Hacker News new | ask | show | jobs
by jtr1 3382 days ago
The title of this piece doesn't adequately reflect the fascinating methodology it contains. The 538 team uses latent sentiment analysis to create a kind of algebra for subreddits, i.e. r/running + r/weightlifting = r/fitness. Politics aside, it's (IMHO) well worth the 15 minutes it takes to read. I'd love to see HN readers more experienced with the methodology take it to task and see what shakes out.
3 comments

Agreed, I submitted the same link with the title "Semantic Analysis of Donald Trump Sub-Reddits," but even that leaves out the fascinating idea of "subbreddit algebra" that the article goes into. Articles like these are why I love 538. It's like popular science for statistical analysis.
Me too, too!

Not only is this a really cool and novel (as far as I know) use of machine learning techniques, there's a lengthy footnote that goes into some detail about the method. And the presentation is great, very slick modern HTML.

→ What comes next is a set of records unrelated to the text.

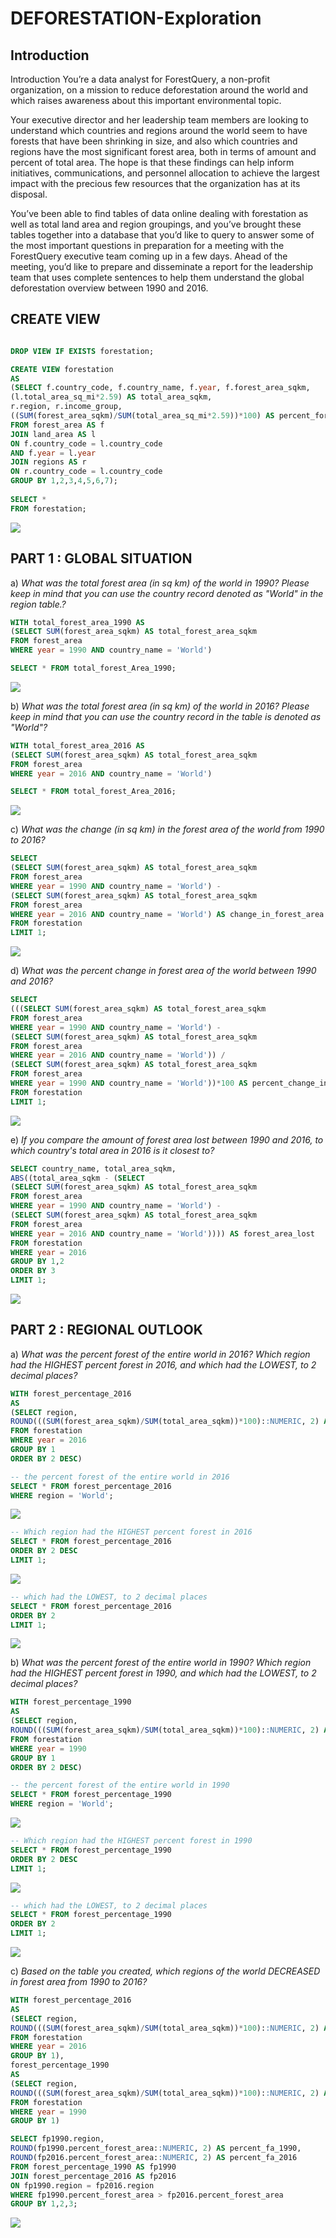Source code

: # DEFORESTATION-Exploration

## Introduction
Introduction
You’re a data analyst for ForestQuery, a non-profit organization, on a mission to reduce deforestation around the world and which raises awareness about this important environmental topic.

Your executive director and her leadership team members are looking to understand which countries and regions around the world seem to have forests that have been shrinking in size, and also which countries and regions have the most significant forest area, both in terms of amount and percent of total area. The hope is that these findings can help inform initiatives, communications, and personnel allocation to achieve the largest impact with the precious few resources that the organization has at its disposal.

You’ve been able to find tables of data online dealing with forestation as well as total land area and region groupings, and you’ve brought these tables together into a database that you’d like to query to answer some of the most important questions in preparation for a meeting with the ForestQuery executive team coming up in a few days. Ahead of the meeting, you’d like to prepare and disseminate a report for the leadership team that uses complete sentences to help them understand the global deforestation overview between 1990 and 2016.

## CREATE VIEW

```sql

DROP VIEW IF EXISTS forestation;

CREATE VIEW forestation  
AS
(SELECT f.country_code, f.country_name, f.year, f.forest_area_sqkm,
(l.total_area_sq_mi*2.59) AS total_area_sqkm,
r.region, r.income_group,
((SUM(forest_area_sqkm)/SUM(total_area_sq_mi*2.59))*100) AS percent_forest 
FROM forest_area AS f
JOIN land_area AS l
ON f.country_code = l.country_code
AND f.year = l.year
JOIN regions AS r
ON r.country_code = l.country_code
GROUP BY 1,2,3,4,5,6,7);
 
SELECT * 
FROM forestation;

```
![](https://github.com/siddhu1132/DEFORESTATION-Exploration/blob/main/Images/1.png)

## PART 1 : GLOBAL SITUATION

a) _What was the total forest area (in sq km) of the world in 1990? Please keep in mind that you can use the country record denoted as "World" in the region table.?_

```sql
WITH total_forest_area_1990 AS 
(SELECT SUM(forest_area_sqkm) AS total_forest_area_sqkm
FROM forest_area
WHERE year = 1990 AND country_name = 'World')

SELECT * FROM total_forest_Area_1990;
```
![](https://github.com/siddhu1132/DEFORESTATION-Exploration/blob/main/Images/GS_a.png)

b) _What was the total forest area (in sq km) of the world in 2016? Please keep in mind that you can use the country record in the table is denoted as "World"?_

```sql
WITH total_forest_area_2016 AS 
(SELECT SUM(forest_area_sqkm) AS total_forest_area_sqkm
FROM forest_area
WHERE year = 2016 AND country_name = 'World')

SELECT * FROM total_forest_Area_2016;
```
![](https://github.com/siddhu1132/DEFORESTATION-Exploration/blob/main/Images/GS_b.png)

c) _What was the change (in sq km) in the forest area of the world from 1990 to 2016?_

```sql
SELECT 
(SELECT SUM(forest_area_sqkm) AS total_forest_area_sqkm
FROM forest_area
WHERE year = 1990 AND country_name = 'World') - 
(SELECT SUM(forest_area_sqkm) AS total_forest_area_sqkm
FROM forest_area
WHERE year = 2016 AND country_name = 'World') AS change_in_forest_area 
FROM forestation
LIMIT 1;
```
![](https://github.com/siddhu1132/DEFORESTATION-Exploration/blob/main/Images/GS_c.png)

d) _What was the percent change in forest area of the world between 1990 and 2016?_

```sql
SELECT 
(((SELECT SUM(forest_area_sqkm) AS total_forest_area_sqkm
FROM forest_area
WHERE year = 1990 AND country_name = 'World') -
(SELECT SUM(forest_area_sqkm) AS total_forest_area_sqkm
FROM forest_area
WHERE year = 2016 AND country_name = 'World')) /
(SELECT SUM(forest_area_sqkm) AS total_forest_area_sqkm
FROM forest_area
WHERE year = 1990 AND country_name = 'World'))*100 AS percent_change_in_forest_area
FROM forestation
LIMIT 1;
```
![](https://github.com/siddhu1132/DEFORESTATION-Exploration/blob/main/Images/GS_d.png)

e) _If you compare the amount of forest area lost between 1990 and 2016, to which country's total area in 2016 is it closest to?_

```sql
SELECT country_name, total_area_sqkm, 
ABS((total_area_sqkm - (SELECT 
(SELECT SUM(forest_area_sqkm) AS total_forest_area_sqkm
FROM forest_area
WHERE year = 1990 AND country_name = 'World') - 
(SELECT SUM(forest_area_sqkm) AS total_forest_area_sqkm
FROM forest_area
WHERE year = 2016 AND country_name = 'World')))) AS forest_area_lost
FROM forestation
WHERE year = 2016
GROUP BY 1,2
ORDER BY 3
LIMIT 1;
```
![](https://github.com/siddhu1132/DEFORESTATION-Exploration/blob/main/Images/GS_e.png)

## PART 2 : REGIONAL OUTLOOK

a) _What was the percent forest of the entire world in 2016? Which region had the HIGHEST percent forest in 2016, and which had the LOWEST, to 2 decimal places?_

```sql
WITH forest_percentage_2016
AS
(SELECT region, 
ROUND(((SUM(forest_area_sqkm)/SUM(total_area_sqkm))*100)::NUMERIC, 2) AS percent_forest_area
FROM forestation
WHERE year = 2016
GROUP BY 1
ORDER BY 2 DESC)

-- the percent forest of the entire world in 2016
SELECT * FROM forest_percentage_2016
WHERE region = 'World';
```
![](https://github.com/siddhu1132/DEFORESTATION-Exploration/blob/main/Images/RO_a1.png)

```sql
-- Which region had the HIGHEST percent forest in 2016
SELECT * FROM forest_percentage_2016
ORDER BY 2 DESC
LIMIT 1;
```
![](https://github.com/siddhu1132/DEFORESTATION-Exploration/blob/main/Images/RO_a2.png)

```sql
-- which had the LOWEST, to 2 decimal places
SELECT * FROM forest_percentage_2016
ORDER BY 2
LIMIT 1;
```
![](https://github.com/siddhu1132/DEFORESTATION-Exploration/blob/main/Images/RO_a3.png)

b) _What was the percent forest of the entire world in 1990? Which region had the HIGHEST percent forest in 1990, and which had the LOWEST, to 2 decimal places?_

```sql
WITH forest_percentage_1990
AS
(SELECT region, 
ROUND(((SUM(forest_area_sqkm)/SUM(total_area_sqkm))*100)::NUMERIC, 2) AS percent_forest_area
FROM forestation
WHERE year = 1990
GROUP BY 1
ORDER BY 2 DESC)

-- the percent forest of the entire world in 1990
SELECT * FROM forest_percentage_1990
WHERE region = 'World';
```
![](https://github.com/siddhu1132/DEFORESTATION-Exploration/blob/main/Images/RO_b1.png)

```sql
-- Which region had the HIGHEST percent forest in 1990
SELECT * FROM forest_percentage_1990
ORDER BY 2 DESC
LIMIT 1;
```
![](https://github.com/siddhu1132/DEFORESTATION-Exploration/blob/main/Images/RO_b2.png)

```sql
-- which had the LOWEST, to 2 decimal places
SELECT * FROM forest_percentage_1990
ORDER BY 2
LIMIT 1;
```
![](https://github.com/siddhu1132/DEFORESTATION-Exploration/blob/main/Images/RO_b3.png)

c) _Based on the table you created, which regions of the world DECREASED in forest area from 1990 to 2016?_

```sql
WITH forest_percentage_2016
AS
(SELECT region, 
ROUND(((SUM(forest_area_sqkm)/SUM(total_area_sqkm))*100)::NUMERIC, 2) AS percent_forest_area
FROM forestation
WHERE year = 2016
GROUP BY 1),
forest_percentage_1990
AS
(SELECT region, 
ROUND(((SUM(forest_area_sqkm)/SUM(total_area_sqkm))*100)::NUMERIC, 2) AS percent_forest_area
FROM forestation
WHERE year = 1990
GROUP BY 1)

SELECT fp1990.region,
ROUND(fp1990.percent_forest_area::NUMERIC, 2) AS percent_fa_1990,
ROUND(fp2016.percent_forest_area::NUMERIC, 2) AS percent_fa_2016
FROM forest_percentage_1990 AS fp1990
JOIN forest_percentage_2016 AS fp2016
ON fp1990.region = fp2016.region
WHERE fp1990.percent_forest_area > fp2016.percent_forest_area
GROUP BY 1,2,3;
```
![](https://github.com/siddhu1132/DEFORESTATION-Exploration/blob/main/Images/RO_c.png)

So it seems like an excellent fit for HN, apart from the title which will unfortunately put a lot of people off.

This is a really clever application of this sort of model. I did a lot of work with LDA (latent Dirichlet allocation) topic modeling, but never consider doing binary operations on the topic vectors themselves. Cool idea.
You are probably right. I just used the authors title. I also found it fascinating and the scroll effects were a nice bonus :)